Without the pictures, retype exactly the lines from the top of the entries below through the line that contains "- [Improve MAAS".

:: Data to use

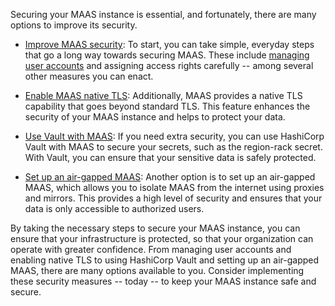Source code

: <!-- How to secure MAAS -->
Securing your MAAS instance is essential, and fortunately, there are many options to improve its security.

- [Improve MAAS security](/t/how-to-improve-maas-security/5196): To start, you can take simple, everyday steps that go a long way towards securing MAAS. These include [managing user accounts](/t/how-to-manage-user-accounts/5184) and assigning access rights carefully -- among several other measures you can enact.

- [Enable MAAS native TLS](/t/how-to-enable-maas-native-tls/5116): Additionally, MAAS provides a native TLS capability that goes beyond standard TLS. This feature enhances the security of your MAAS instance and helps to protect your data.

- [Use Vault with MAAS](/t/how-to-use-hashicorp-vault-with-maas/6942): If you need extra security, you can use HashiCorp Vault with MAAS to secure your secrets, such as the region-rack secret. With Vault, you can ensure that your sensitive data is safely protected.

- [Set up an air-gapped MAAS](/t/how-to-set-up-an-air-gapped-maas/5212): Another option is to set up an air-gapped MAAS, which allows you to isolate MAAS from the internet using proxies and mirrors. This provides a high level of security and ensures that your data is only accessible to authorized users.

By taking the necessary steps to secure your MAAS instance, you can ensure that your infrastructure is protected, so that your organization can operate with greater confidence. From managing user accounts and enabling native TLS to using HashiCorp Vault and setting up an air-gapped MAAS, there are many options available to you. Consider implementing these security measures -- today -- to keep your MAAS instance safe and secure.
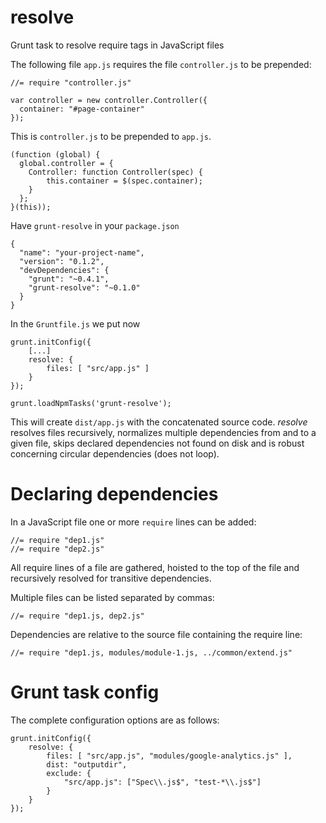 resolve
=======

Grunt task to resolve require tags in JavaScript files

The following file <code>app.js</code> requires the file <code>controller.js</code> to be prepended:

<pre><code javascript>//= require "controller.js"

var controller = new controller.Controller({
  container: "#page-container"
});</code></pre>

This is <code>controller.js</code> to be prepended to <code>app.js</code>.

<pre><code javascript>(function (global) {
  global.controller = {
    Controller: function Controller(spec) {
        this.container = $(spec.container);
    }
  };
}(this));</code></pre>

Have <code>grunt-resolve</code> in your <code>package.json</code> 

<pre><code javascript>{
  "name": "your-project-name",
  "version": "0.1.2",
  "devDependencies": {
    "grunt": "~0.4.1",
    "grunt-resolve": "~0.1.0"
  }
}</code></pre>

In the <code>Gruntfile.js</code> we put now

<pre><code javascript>grunt.initConfig({
	[...]
	resolve: {
		files: [ "src/app.js" ]
	}
});

grunt.loadNpmTasks('grunt-resolve');
</code></pre>

This will create <code>dist/app.js</code> with the concatenated source code. <i>resolve</i> resolves files recursively, normalizes multiple dependencies from and to a given file, skips declared dependencies not found on disk and is robust concerning circular dependencies (does not loop).

# Declaring dependencies

In a JavaScript file one or more <code>require</code> lines can be added:

<pre><code>//= require "dep1.js"
//= require "dep2.js"</code></pre>

All require lines of a file are gathered, hoisted to the top of the file and recursively resolved for transitive dependencies.

Multiple files can be listed separated by commas:

<pre><code>//= require "dep1.js, dep2.js"</code></pre>

Dependencies are relative to the source file containing the require line:

<pre><code>//= require "dep1.js, modules/module-1.js, ../common/extend.js"</code></pre>

# Grunt task config

The complete configuration options are as follows:

<pre><code javascript>grunt.initConfig({
	resolve: {
		files: [ "src/app.js", "modules/google-analytics.js" ],
		dist: "outputdir",
		exclude: {
			"src/app.js": ["Spec\\.js$", "test-*\\.js$"]
		}
	}
});</code></pre>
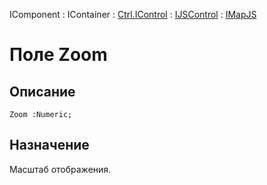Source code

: ﻿---
Link: .Ctrl.IMapJS.@Zoom
---

IComponent : IContainer : [Ctrl.IControl](topic:Com.Custom.ComClasses.Ctrl.IControl.Default) :
[IJSControl](topic:Com.Custom.ComClasses.Ctrl.IJSControl.Default) : [IMapJS](Default)

# Поле Zoom

## Описание

    Zoom :Numeric;

## Назначение

Масштаб отображения.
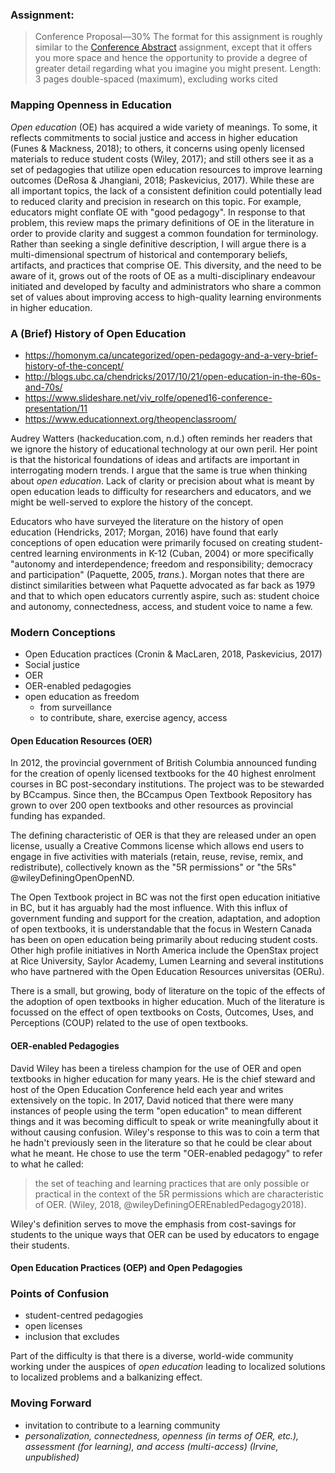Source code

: ### Assignment:

> Conference Proposal—30%
The format for this assignment is roughly similar to the [Conference Abstract](http://grav.madland.ca/blog/conference-abstract-submitted) assignment, except that it offers you more space and hence the opportunity to provide a degree of greater detail regarding what you imagine you might present.
Length: 3 pages double-spaced (maximum), excluding works cited


### Mapping Openness in Education

*Open education* (OE) has acquired a wide variety of meanings. To some, it reflects commitments to social justice and access in higher education (Funes & Mackness, 2018); to others, it concerns using openly licensed materials to reduce student costs (Wiley, 2017); and still others see it as a set of pedagogies that utilize open education resources to improve learning outcomes (DeRosa & Jhangiani, 2018; Paskevicius, 2017). While these are all important topics, the lack of a consistent definition could potentially lead to reduced clarity and precision in research on this topic. For example, educators might conflate OE with "good pedagogy". In response to that problem, this review maps the primary definitions of OE in the literature in order to provide clarity and suggest a common foundation for terminology. Rather than seeking a single definitive description, I will argue there is a multi-dimensional spectrum of historical and contemporary beliefs, artifacts, and practices that comprise OE. This diversity, and the need to be aware of it, grows out of the roots of OE as a multi-disciplinary endeavour initiated and developed by faculty and administrators who share a common set of values about improving access to high-quality learning environments in higher education.

### A (Brief) History of Open Education
- https://homonym.ca/uncategorized/open-pedagogy-and-a-very-brief-history-of-the-concept/
- http://blogs.ubc.ca/chendricks/2017/10/21/open-education-in-the-60s-and-70s/
- https://www.slideshare.net/viv_rolfe/opened16-conference-presentation/11
- https://www.educationnext.org/theopenclassroom/

Audrey Watters (hackeducation.com, n.d.) often reminds her readers that we ignore the history of educational technology at our own peril. Her point is that the historical foundations of ideas and artifacts are important in interrogating modern trends. I argue that the same is true when thinking about *open education*. Lack of clarity or precision about what is meant by open education leads to difficulty for researchers and educators, and we might be well-served to explore the history of the concept.

Educators who have surveyed the literature on the history of open education (Hendricks, 2017; Morgan, 2016) have found that early conceptions of open education were primarily focused on creating student-centred learning environments in K-12 (Cuban, 2004) or more specifically "autonomy and interdependence; freedom and responsibility; democracy and participation" (Paquette, 2005, *trans.*). Morgan notes that there are distinct similarities between what Paquette advocated as far back as 1979 and that to which open educators currently aspire, such as: student choice and autonomy, connectedness, access, and student voice to name a few.



### Modern Conceptions
- Open Education practices (Cronin & MacLaren, 2018, Paskevicius, 2017)
- Social justice
- OER
- OER-enabled pedagogies
- open education as freedom
  - from surveillance
  - to contribute, share, exercise agency, access

#### Open Education Resources (OER)

In 2012, the provincial government of British Columbia announced funding for the creation of openly licensed textbooks for the 40 highest enrolment courses in BC post-secondary institutions. The project was to be stewarded by BCcampus. Since then, the BCcampus Open Textbook Repository has grown to over 200 open textbooks and other resources as provincial funding has expanded.

The defining characteristic of OER is that they are released under an open license, usually a Creative Commons license which allows end users to engage in five activities with materials (retain, reuse, revise, remix, and redistribute), collectively known as the "5R permissions" or "the 5Rs" @wileyDefiningOpenOpenND.

The Open Textbook project in BC was not the first open education initiative in BC, but it has arguably had the most influence. With this influx of government funding and support for the creation, adaptation, and adoption of open textbooks, it is understandable that the focus in Western Canada has been on open education being primarily about reducing student costs. Other high profile initiatives in North America include the OpenStax project at Rice University, Saylor Academy, Lumen Learning and several institutions who have partnered with the Open Education Resources universitas (OERu).

There is a small, but growing, body of literature on the topic of the effects of the adoption of open textbooks in higher education. Much of the literature is focussed on the effect of open textbooks on Costs, Outcomes, Uses, and Perceptions (COUP) related to the use of open textbooks.

#### OER-enabled Pedagogies

David Wiley has been a tireless champion for the use of OER and open textbooks in higher education for many years. He is the chief steward and host of the Open Education Conference held each year and writes extensively on the topic. In 2017, David noticed that there were many instances of people using the term "open education" to mean different things and it was becoming difficult to speak or write meaningfully about it without causing confusion. Wiley's response to this was to coin a term that he hadn't previously seen in the literature so that he could be clear about what he meant. He chose to use the term "OER-enabled pedagogy" to refer to what he called:

> the set of teaching and learning practices that are only possible or practical in the context of the 5R permissions which are characteristic of OER. (Wiley, 2018, @wileyDefiningOEREnabledPedagogy2018).

Wiley's definition serves to move the emphasis from cost-savings for students to the unique ways that OER can be used by educators to engage their students.

#### Open Education Practices (OEP) and Open Pedagogies


### Points of Confusion
 - student-centred pedagogies
 - open licenses
 - inclusion that excludes

 Part of the difficulty is that there is a diverse, world-wide community working under the auspices of *open education* leading to localized solutions to localized problems and a balkanizing effect.

### Moving Forward
- invitation to contribute to a learning community
- *personalization, connectedness, openness (in terms of OER, etc.), assessment (for learning), and access (multi-access) (Irvine, unpublished)*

::::

▶ _Task response_
Source code

: <!-- How to secure MAAS -->
Securing your MAAS instance is essential, and fortunately, there are many options to improve its security.

- [Improve MAAS security](/t/how-to-improve-maas-security/5196): To start, you can take simple, everyday steps that go a long way towards securing MAAS. These include [managing user accounts](/t/how-to-manage-user-accounts/5184) and assigning access rights carefully -- among several other measures you can enact.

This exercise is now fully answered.